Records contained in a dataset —
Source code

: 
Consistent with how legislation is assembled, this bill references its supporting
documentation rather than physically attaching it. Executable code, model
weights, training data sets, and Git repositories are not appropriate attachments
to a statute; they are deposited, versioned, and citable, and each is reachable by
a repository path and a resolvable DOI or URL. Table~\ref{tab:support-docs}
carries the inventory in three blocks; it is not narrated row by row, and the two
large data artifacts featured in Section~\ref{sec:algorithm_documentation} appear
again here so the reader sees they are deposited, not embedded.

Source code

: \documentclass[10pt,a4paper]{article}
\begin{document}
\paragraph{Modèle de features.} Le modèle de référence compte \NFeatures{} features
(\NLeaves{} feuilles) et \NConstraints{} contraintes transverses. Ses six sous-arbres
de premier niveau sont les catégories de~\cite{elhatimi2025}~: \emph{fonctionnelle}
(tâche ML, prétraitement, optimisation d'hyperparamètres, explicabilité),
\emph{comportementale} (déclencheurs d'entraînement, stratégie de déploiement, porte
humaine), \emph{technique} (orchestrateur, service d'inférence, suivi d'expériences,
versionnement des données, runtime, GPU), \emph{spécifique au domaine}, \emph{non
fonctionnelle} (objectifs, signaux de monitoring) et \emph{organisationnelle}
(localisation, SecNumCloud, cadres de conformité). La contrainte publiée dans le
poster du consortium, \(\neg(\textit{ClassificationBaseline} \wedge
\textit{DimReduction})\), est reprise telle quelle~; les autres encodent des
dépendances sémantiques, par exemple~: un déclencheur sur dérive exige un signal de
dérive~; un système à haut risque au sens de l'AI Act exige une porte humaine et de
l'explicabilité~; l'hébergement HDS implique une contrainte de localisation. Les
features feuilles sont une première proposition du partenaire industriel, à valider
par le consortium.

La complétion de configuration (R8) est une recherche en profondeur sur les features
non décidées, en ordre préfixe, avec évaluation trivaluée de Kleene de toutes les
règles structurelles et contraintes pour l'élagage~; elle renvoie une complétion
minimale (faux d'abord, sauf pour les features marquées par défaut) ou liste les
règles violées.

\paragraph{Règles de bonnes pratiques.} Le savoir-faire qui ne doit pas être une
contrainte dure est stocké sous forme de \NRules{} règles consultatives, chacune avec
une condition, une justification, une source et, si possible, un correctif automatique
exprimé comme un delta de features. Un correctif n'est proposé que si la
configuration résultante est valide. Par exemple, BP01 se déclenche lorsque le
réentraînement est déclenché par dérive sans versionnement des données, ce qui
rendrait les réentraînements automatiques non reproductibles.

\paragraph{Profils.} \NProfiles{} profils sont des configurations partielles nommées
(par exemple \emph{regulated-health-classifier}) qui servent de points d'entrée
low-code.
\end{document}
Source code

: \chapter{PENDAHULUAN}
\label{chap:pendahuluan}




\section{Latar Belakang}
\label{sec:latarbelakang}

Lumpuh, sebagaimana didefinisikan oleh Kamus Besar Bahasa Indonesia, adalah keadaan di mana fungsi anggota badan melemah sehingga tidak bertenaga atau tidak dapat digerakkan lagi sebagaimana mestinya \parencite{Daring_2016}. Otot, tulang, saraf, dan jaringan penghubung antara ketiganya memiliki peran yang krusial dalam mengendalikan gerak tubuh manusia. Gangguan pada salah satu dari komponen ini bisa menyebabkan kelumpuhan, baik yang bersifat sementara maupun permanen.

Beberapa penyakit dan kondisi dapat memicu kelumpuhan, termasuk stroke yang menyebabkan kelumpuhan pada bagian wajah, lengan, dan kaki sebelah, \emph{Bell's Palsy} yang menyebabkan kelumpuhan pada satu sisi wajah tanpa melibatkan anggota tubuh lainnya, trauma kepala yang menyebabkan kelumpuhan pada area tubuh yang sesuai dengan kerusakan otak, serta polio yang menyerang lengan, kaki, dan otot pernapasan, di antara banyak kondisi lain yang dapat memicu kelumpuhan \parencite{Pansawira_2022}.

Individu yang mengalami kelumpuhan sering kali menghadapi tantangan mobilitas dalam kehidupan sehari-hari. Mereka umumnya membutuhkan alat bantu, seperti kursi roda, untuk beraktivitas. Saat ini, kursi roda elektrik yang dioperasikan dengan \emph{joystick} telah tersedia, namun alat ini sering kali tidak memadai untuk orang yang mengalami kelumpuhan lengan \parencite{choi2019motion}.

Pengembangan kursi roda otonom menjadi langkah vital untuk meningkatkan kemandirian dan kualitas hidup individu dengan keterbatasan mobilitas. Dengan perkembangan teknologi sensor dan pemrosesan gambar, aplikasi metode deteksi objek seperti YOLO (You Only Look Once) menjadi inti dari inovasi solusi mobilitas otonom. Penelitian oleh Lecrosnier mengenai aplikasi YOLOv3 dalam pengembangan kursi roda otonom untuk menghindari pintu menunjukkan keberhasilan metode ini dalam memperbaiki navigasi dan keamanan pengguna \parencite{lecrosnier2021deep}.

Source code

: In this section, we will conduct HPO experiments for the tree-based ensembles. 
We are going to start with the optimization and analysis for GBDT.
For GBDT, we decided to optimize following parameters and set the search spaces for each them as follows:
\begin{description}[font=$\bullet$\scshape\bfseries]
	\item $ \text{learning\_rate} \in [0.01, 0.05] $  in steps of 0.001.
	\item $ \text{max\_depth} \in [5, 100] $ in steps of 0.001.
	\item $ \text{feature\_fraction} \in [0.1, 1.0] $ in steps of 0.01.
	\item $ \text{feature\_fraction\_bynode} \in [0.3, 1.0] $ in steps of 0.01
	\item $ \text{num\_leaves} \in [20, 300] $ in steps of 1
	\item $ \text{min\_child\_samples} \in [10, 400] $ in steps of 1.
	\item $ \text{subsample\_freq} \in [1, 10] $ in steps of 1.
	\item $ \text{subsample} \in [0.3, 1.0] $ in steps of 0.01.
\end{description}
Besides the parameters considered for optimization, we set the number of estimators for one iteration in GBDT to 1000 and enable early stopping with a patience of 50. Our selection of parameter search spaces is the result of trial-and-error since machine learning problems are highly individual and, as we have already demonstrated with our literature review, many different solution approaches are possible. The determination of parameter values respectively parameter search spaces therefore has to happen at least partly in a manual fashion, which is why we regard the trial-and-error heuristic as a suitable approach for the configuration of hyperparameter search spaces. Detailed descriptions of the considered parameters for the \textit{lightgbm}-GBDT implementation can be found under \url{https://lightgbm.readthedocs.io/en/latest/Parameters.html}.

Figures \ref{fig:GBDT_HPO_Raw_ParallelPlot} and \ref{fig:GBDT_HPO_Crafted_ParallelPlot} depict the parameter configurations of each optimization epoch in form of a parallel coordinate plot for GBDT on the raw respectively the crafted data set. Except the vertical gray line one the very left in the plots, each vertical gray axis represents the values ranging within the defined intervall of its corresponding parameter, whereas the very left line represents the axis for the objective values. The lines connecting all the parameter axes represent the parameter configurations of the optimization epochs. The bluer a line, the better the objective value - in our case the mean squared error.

Activity —
All of the data should be retyped exactly.

Completed exercise —
Source code

: 
Consistent with how legislation is assembled, this bill references its supporting
documentation rather than physically attaching it. Executable code, model
weights, training data sets, and Git repositories are not appropriate attachments
to a statute; they are deposited, versioned, and citable, and each is reachable by
a repository path and a resolvable DOI or URL. Table~\ref{tab:support-docs}
carries the inventory in three blocks; it is not narrated row by row, and the two
large data artifacts featured in Section~\ref{sec:algorithm_documentation} appear
again here so the reader sees they are deposited, not embedded.

Source code

: \documentclass[10pt,a4paper]{article}
\begin{document}
\paragraph{Modèle de features.} Le modèle de référence compte \NFeatures{} features
(\NLeaves{} feuilles) et \NConstraints{} contraintes transverses. Ses six sous-arbres
de premier niveau sont les catégories de~\cite{elhatimi2025}~: \emph{fonctionnelle}
(tâche ML, prétraitement, optimisation d'hyperparamètres, explicabilité),
\emph{comportementale} (déclencheurs d'entraînement, stratégie de déploiement, porte
humaine), \emph{technique} (orchestrateur, service d'inférence, suivi d'expériences,
versionnement des données, runtime, GPU), \emph{spécifique au domaine}, \emph{non
fonctionnelle} (objectifs, signaux de monitoring) et \emph{organisationnelle}
(localisation, SecNumCloud, cadres de conformité). La contrainte publiée dans le
poster du consortium, \(\neg(\textit{ClassificationBaseline} \wedge
\textit{DimReduction})\), est reprise telle quelle~; les autres encodent des
dépendances sémantiques, par exemple~: un déclencheur sur dérive exige un signal de
dérive~; un système à haut risque au sens de l'AI Act exige une porte humaine et de
l'explicabilité~; l'hébergement HDS implique une contrainte de localisation. Les
features feuilles sont une première proposition du partenaire industriel, à valider
par le consortium.

La complétion de configuration (R8) est une recherche en profondeur sur les features
non décidées, en ordre préfixe, avec évaluation trivaluée de Kleene de toutes les
règles structurelles et contraintes pour l'élagage~; elle renvoie une complétion
minimale (faux d'abord, sauf pour les features marquées par défaut) ou liste les
règles violées.

\paragraph{Règles de bonnes pratiques.} Le savoir-faire qui ne doit pas être une
contrainte dure est stocké sous forme de \NRules{} règles consultatives, chacune avec
une condition, une justification, une source et, si possible, un correctif automatique
exprimé comme un delta de features. Un correctif n'est proposé que si la
configuration résultante est valide. Par exemple, BP01 se déclenche lorsque le
réentraînement est déclenché par dérive sans versionnement des données, ce qui
rendrait les réentraînements automatiques non reproductibles.

\paragraph{Profils.} \NProfiles{} profils sont des configurations partielles nommées
(par exemple \emph{regulated-health-classifier}) qui servent de points d'entrée
low-code.
\end{document}
Source code

: \chapter{PENDAHULUAN}
\label{chap:pendahuluan}




\section{Latar Belakang}
\label{sec:latarbelakang}

Lumpuh, sebagaimana didefinisikan oleh Kamus Besar Bahasa Indonesia, adalah keadaan di mana fungsi anggota badan melemah sehingga tidak bertenaga atau tidak dapat digerakkan lagi sebagaimana mestinya \parencite{Daring_2016}. Otot, tulang, saraf, dan jaringan penghubung antara ketiganya memiliki peran yang krusial dalam mengendalikan gerak tubuh manusia. Gangguan pada salah satu dari komponen ini bisa menyebabkan kelumpuhan, baik yang bersifat sementara maupun permanen.

Beberapa penyakit dan kondisi dapat memicu kelumpuhan, termasuk stroke yang menyebabkan kelumpuhan pada bagian wajah, lengan, dan kaki sebelah, \emph{Bell's Palsy} yang menyebabkan kelumpuhan pada satu sisi wajah tanpa melibatkan anggota tubuh lainnya, trauma kepala yang menyebabkan kelumpuhan pada area tubuh yang sesuai dengan kerusakan otak, serta polio yang menyerang lengan, kaki, dan otot pernapasan, di antara banyak kondisi lain yang dapat memicu kelumpuhan \parencite{Pansawira_2022}.

Individu yang mengalami kelumpuhan sering kali menghadapi tantangan mobilitas dalam kehidupan sehari-hari. Mereka umumnya membutuhkan alat bantu, seperti kursi roda, untuk beraktivitas. Saat ini, kursi roda elektrik yang dioperasikan dengan \emph{joystick} telah tersedia, namun alat ini sering kali tidak memadai untuk orang yang mengalami kelumpuhan lengan \parencite{choi2019motion}.

Pengembangan kursi roda otonom menjadi langkah vital untuk meningkatkan kemandirian dan kualitas hidup individu dengan keterbatasan mobilitas. Dengan perkembangan teknologi sensor dan pemrosesan gambar, aplikasi metode deteksi objek seperti YOLO (You Only Look Once) menjadi inti dari inovasi solusi mobilitas otonom. Penelitian oleh Lecrosnier mengenai aplikasi YOLOv3 dalam pengembangan kursi roda otonom untuk menghindari pintu menunjukkan keberhasilan metode ini dalam memperbaiki navigasi dan keamanan pengguna \parencite{lecrosnier2021deep}.

Source code

: In this section, we will conduct HPO experiments for the tree-based ensembles. 
We are going to start with the optimization and analysis for GBDT.
For GBDT, we decided to optimize following parameters and set the search spaces for each them as follows:
\begin{description}[font=$\bullet$\scshape\bfseries]
	\item $ \text{learning\_rate} \in [0.01, 0.05] $  in steps of 0.001.
	\item $ \text{max\_depth} \in [5, 100] $ in steps of 0.001.
	\item $ \text{feature\_fraction} \in [0.1, 1.0] $ in steps of 0.01.
	\item $ \text{feature\_fraction\_bynode} \in [0.3, 1.0] $ in steps of 0.01
	\item $ \text{num\_leaves} \in [20, 300] $ in steps of 1
	\item $ \text{min\_child\_samples} \in [10, 400] $ in steps of 1.
	\item $ \text{subsample\_freq} \in [1, 10] $ in steps of 1.
	\item $ \text{subsample} \in [0.3, 1.0] $ in steps of 0.01.
\end{description}
Besides the parameters considered for optimization, we set the number of estimators for one iteration in GBDT to 1000 and enable early stopping with a patience of 50. Our selection of parameter search spaces is the result of trial-and-error since machine learning problems are highly individual and, as we have already demonstrated with our literature review, many different solution approaches are possible. The determination of parameter values respectively parameter search spaces therefore has to happen at least partly in a manual fashion, which is why we regard the trial-and-error heuristic as a suitable approach for the configuration of hyperparameter search spaces. Detailed descriptions of the considered parameters for the \textit{lightgbm}-GBDT implementation can be found under \url{https://lightgbm.readthedocs.io/en/latest/Parameters.html}.

Figures \ref{fig:GBDT_HPO_Raw_ParallelPlot} and \ref{fig:GBDT_HPO_Crafted_ParallelPlot} depict the parameter configurations of each optimization epoch in form of a parallel coordinate plot for GBDT on the raw respectively the crafted data set. Except the vertical gray line one the very left in the plots, each vertical gray axis represents the values ranging within the defined intervall of its corresponding parameter, whereas the very left line represents the axis for the objective values. The lines connecting all the parameter axes represent the parameter configurations of the optimization epochs. The bluer a line, the better the objective value - in our case the mean squared error.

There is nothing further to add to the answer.